Data for this exercise:
'''

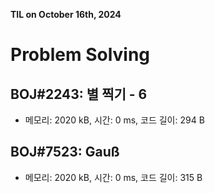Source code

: **TIL on October 16th, 2024**

# Problem Solving
## BOJ#2243: 별 찍기 - 6
* 메모리: 2020 kB, 시간: 0 ms, 코드 길이: 294 B 

## BOJ#7523: Gauß
* 메모리: 2020 kB, 시간: 0 ms, 코드 길이: 315 B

'''

Prompt: Output an exact copy of the lines beginning at the one that holds "코드 길이: 294 B" and running through the final line of the records.

Output:
* 메모리: 2020 kB, 시간: 0 ms, 코드 길이: 294 B 

## BOJ#7523: Gauß
* 메모리: 2020 kB, 시간: 0 ms, 코드 길이: 315 B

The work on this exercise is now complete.